With a hat tip to David Anderson, I'm ready to join this anonymous blogger he heard about in his "basement-in."

Local Blogger Refuses to Leave Basement "Until Country Is Less Stupid"


(Reuters) Pittsburgh, PA - A local anonymous blogger today announced that he was staging a "Basement-In" until the the Country is less stupid.


The Blogger, who writes for a well-known, if sporatically updated, electronic publication announced via email that "the current state of the country is too dumb to be a part of."


"I have my Netflix, I have several cases of wine and beer, I have a Wii... I figure I can last 12-18 months isolated away until our collective IQs break triple digits."


Sources close to the Blogger indicate that the recent kerfluffle over the so-called "Ground Zero Mosque" were finally the straw that broke the camel's back.


"We were watching CNN," said his wife who refused to be named, "And then this report came on and he just started ranting. 'How can they be reporting on this,' he shouted, 'How can they... There's the First... I mean...' And then he just trailed off. I think the stupidity finally broke his brain."

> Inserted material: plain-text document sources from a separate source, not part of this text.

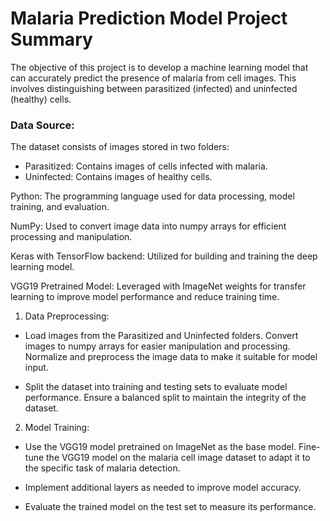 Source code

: # Malaria Prediction Model Project Summary

The objective of this project is to develop a machine learning model that can accurately predict the presence of malaria from cell images. This involves distinguishing between parasitized (infected) and uninfected (healthy) cells.

### Data Source:

The dataset consists of images stored in two folders:
  - Parasitized: Contains images of cells infected with malaria.
  - Uninfected: Contains images of healthy cells.

Python: The programming language used for data processing, model training, and evaluation.

NumPy: Used to convert image data into numpy arrays for efficient processing and manipulation.

Keras with TensorFlow backend: Utilized for building and training the deep learning model.

VGG19 Pretrained Model: Leveraged with ImageNet weights for transfer learning to improve model performance and reduce training time.

1) Data Preprocessing:
  - Load images from the Parasitized and Uninfected folders.
  Convert images to numpy arrays for easier manipulation and processing.
  Normalize and preprocess the image data to make it suitable for model input.

  - Split the dataset into training and testing sets to evaluate model performance.
  Ensure a balanced split to maintain the integrity of the dataset.

2) Model Training:

  - Use the VGG19 model pretrained on ImageNet as the base model.
  Fine-tune the VGG19 model on the malaria cell image dataset to adapt it to the specific task of malaria detection.

  - Implement additional layers as needed to improve model accuracy.

  - Evaluate the trained model on the test set to measure its performance. 
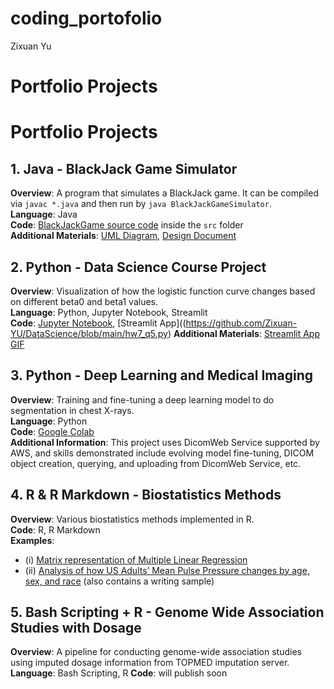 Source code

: # coding_portofolio
Zixuan Yu

# Portfolio Projects

# Portfolio Projects

## 1. Java - BlackJack Game Simulator
**Overview**: A program that simulates a BlackJack game. It can be compiled via `javac *.java` and then run by `java BlackJackGameSimulator`.  
**Language**: Java  
**Code**: [BlackJackGame source code](https://github.com/Zixuan-YU/JHU-Intro-to-Pramming-Using-JAVA/blob/main/MiniProject2_BlackJackGameSimulator) inside the `src` folder  
**Additional Materials**: [UML Diagram](https://github.com/Zixuan-YU/JHU-Intro-to-Pramming-Using-JAVA/blob/main/MiniProject2_BlackJackGameSimulator/UML_BlackJack.jpg), [Design Document](https://github.com/Zixuan-YU/JHU-Intro-to-Pramming-Using-JAVA/blob/main/MiniProject2_BlackJackGameSimulator/MiniProject2_BlackJackGameSimulator_Documentation_Zixuan_Yu.pdf)

## 2. Python - Data Science Course Project
**Overview**: Visualization of how the logistic function curve changes based on different beta0 and beta1 values.  
**Language**: Python, Jupyter Notebook, Streamlit  
**Code**: [Jupyter Notebook](https://github.com/Zixuan-YU/DataScience/blob/main/hw7.ipynb), [Streamlit App]((https://github.com/Zixuan-YU/DataScience/blob/main/hw7_q5.py)
**Additional Materials**: [Streamlit App GIF](https://github.com/Zixuan-YU/DataScience/blob/main/hw7_q5%20%C2%B7%20Streamlit.gif)
## 3. Python - Deep Learning and Medical Imaging
**Overview**: Training and fine-tuning a deep learning model to do segmentation in chest X-rays.  
**Language**: Python  
**Code**: [Google Colab](https://colab.research.google.com/drive/1gMOv8OKTFN-scssoEBN0AJD21U54k_Ny?usp=sharing)  
**Additional Information**: This project uses DicomWeb Service supported by AWS, and skills demonstrated include evolving model fine-tuning, DICOM object creation, querying, and uploading from DicomWeb Service, etc.  

## 4. R & R Markdown - Biostatistics Methods
**Overview**: Various biostatistics methods implemented in R.  
**Code**: R, R Markdown  
**Examples**: 
   - (i) [Matrix representation of Multiple Linear Regression](https://github.com/Zixuan-YU/BiostatMethods/blob/master/handin-HW/ProblemSet2_YuZixuan_zyu64_file.pdf)
   - (ii) [Analysis of how US Adults’ Mean Pulse Pressure changes by age, sex, and race](https://github.com/Zixuan-YU/BiostatMethods/blob/master/handin-HW/ProblemSet4_YuZixuan_zyu64_file.pdf) (also contains a writing sample)

## 5. Bash Scripting + R - Genome Wide Association Studies with Dosage
**Overview**: A pipeline for conducting genome-wide association studies using imputed dosage information from TOPMED imputation server.  
**Language**: Bash Scripting, R
**Code**: will publish soon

No word on whether the Blogger actually intends on carrying through on his threat, although reports indicate that he has ordered 400 pounds of Cheetos, indicating a long seige.





My brain is broken, too.
During the last few weeks I have witnessed first-hand some of the worst qualities of America's health care system and come to the sad conclusion that I will not see meaningful change in my lifetime.
My wife is looking at what may be a year or two of slow recovery from a medical condition triggered by stress, and one of our children is now dead. In both cases I have personally witnessed avoidable lapses in the system that have made my attitude about health care even worse than it already was.
The outlook is not promising even for the next generation but I remain hopeful that sometime before my youngest grandchild approaches the end of her life her grandchildren will not face some of the mindless stupidity prevailing today.

I pass on this Clean Ports business along with that link to Change.org with the same sense of duty that keeps me paying taxes.
I realize the money goes for many purposes I find morally reprehensible, wasteful or both but the alternatives to paying taxes are worse.

Sorry for the grim post ending. I aim to do better in future.